◆ **Action item**: Leaving out every picture, copy the lines of the data exactly, from the first through the line containing "3. 递归去父容器获取 Bean 实例".

*** Opening of Data records ***

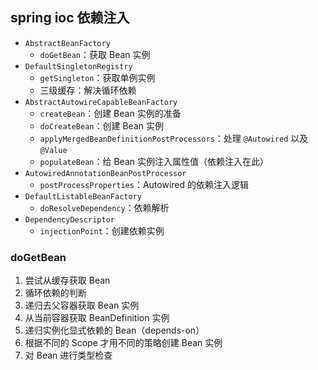 ## spring ioc 依赖注入

- `AbstractBeanFactory`
    - `doGetBean`：获取 Bean 实例
- `DefaultSingletonRegistry`
    - `getSingleton`：获取单例实例
    - 三级缓存：解决循环依赖
- `AbstractAutowireCapableBeanFactory`
    - `createBean`：创建 Bean 实例的准备
    - `doCreateBean`：创建 Bean 实例
    - `applyMergedBeanDefinitionPostProcessors`：处理 `@Autowired` 以及 `@Value`
    - `populateBean`：给 Bean 实例注入属性值（依赖注入在此）
- `AutowiredAnnotationBeanPostProcessor`
    - `postProcessProperties`：Autowired 的依赖注入逻辑
- `DefaultListableBeanFactory`
    - `doResolveDependency`：依赖解析
- `DependencyDescriptor`
    - `injectionPoint`：创建依赖实例
    
### doGetBean

1. 尝试从缓存获取 Bean
2. 循环依赖的判断
3. 递归去父容器获取 Bean 实例
4. 从当前容器获取 BeanDefinition 实例
5. 递归实例化显式依赖的 Bean（depends-on）
6. 根据不同的 Scope 才用不同的策略创建 Bean 实例
7. 对 Bean 进行类型检查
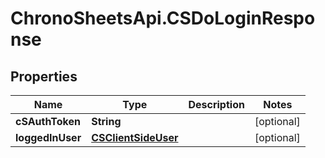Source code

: # ChronoSheetsApi.CSDoLoginResponse

## Properties
Name | Type | Description | Notes
------------ | ------------- | ------------- | -------------
**cSAuthToken** | **String** |  | [optional] 
**loggedInUser** | [**CSClientSideUser**](CSClientSideUser.md) |  | [optional] 


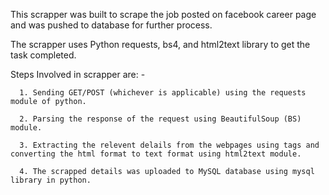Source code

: This scrapper was built to scrape the job posted on facebook career page and was pushed to database for further process.

The scrapper uses Python requests, bs4, and html2text library to get the task completed.

Steps Involved in scrapper are: -

      1. Sending GET/POST (whichever is applicable) using the requests module of python.
      
      2. Parsing the response of the request using BeautifulSoup (BS) module.
      
      3. Extracting the relevent delails from the webpages using tags and converting the html format to text format using html2text module.
     
      4. The scrapped details was uploaded to MySQL database using mysql library in python.

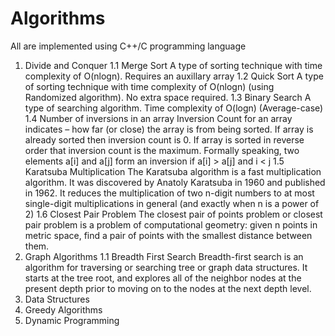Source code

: # Algorithms
All are implemented using C++/C programming language
1. Divide and Conquer
  1.1 Merge Sort 
      A type of sorting technique with time complexity of O(nlogn). Requires an auxillary array 
  1.2 Quick Sort 
      A type of sorting technique with time complexity of O(nlogn) (using Randomized algorithm). No extra space required. 
  1.3 Binary Search
      A type of searching algorithm. Time complexity of O(logn) (Average-case)
  1.4 Number of inversions in an array 
      Inversion Count for an array indicates – how far (or close) the array is from being sorted. If array is already sorted then inversion       count is 0. If array is sorted in reverse order that inversion count is the maximum. Formally speaking, two elements a[i] and a[j]         form an inversion if a[i] > a[j] and i < j
  1.5 Karatsuba Multiplication 
      The Karatsuba algorithm is a fast multiplication algorithm. It was discovered by Anatoly Karatsuba in 1960 and published in 1962. It       reduces the multiplication of two n-digit numbers to at most single-digit multiplications in general (and exactly when n is a power         of 2)
  1.6 Closest Pair Problem
      The closest pair of points problem or closest pair problem is a problem of computational geometry: given n points in metric space,         find a pair of points with the smallest distance between them.
2. Graph Algorithms
  1.1 Breadth First Search
      Breadth-first search is an algorithm for traversing or searching tree or graph data structures. It starts at the tree root, and             explores all of the neighbor nodes at the present depth prior to moving on to the nodes at the next depth level.
3. Data Structures 
4. Greedy Algorithms
5. Dynamic Programming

*** Close of Data records ***

◆ **Finished task**:
 ## spring ioc 依赖注入

- `AbstractBeanFactory`
    - `doGetBean`：获取 Bean 实例
- `DefaultSingletonRegistry`
    - `getSingleton`：获取单例实例
    - 三级缓存：解决循环依赖
- `AbstractAutowireCapableBeanFactory`
    - `createBean`：创建 Bean 实例的准备
    - `doCreateBean`：创建 Bean 实例
    - `applyMergedBeanDefinitionPostProcessors`：处理 `@Autowired` 以及 `@Value`
    - `populateBean`：给 Bean 实例注入属性值（依赖注入在此）
- `AutowiredAnnotationBeanPostProcessor`
    - `postProcessProperties`：Autowired 的依赖注入逻辑
- `DefaultListableBeanFactory`
    - `doResolveDependency`：依赖解析
- `DependencyDescriptor`
    - `injectionPoint`：创建依赖实例
    
### doGetBean

1. 尝试从缓存获取 Bean
2. 循环依赖的判断
3. 递归去父容器获取 Bean 实例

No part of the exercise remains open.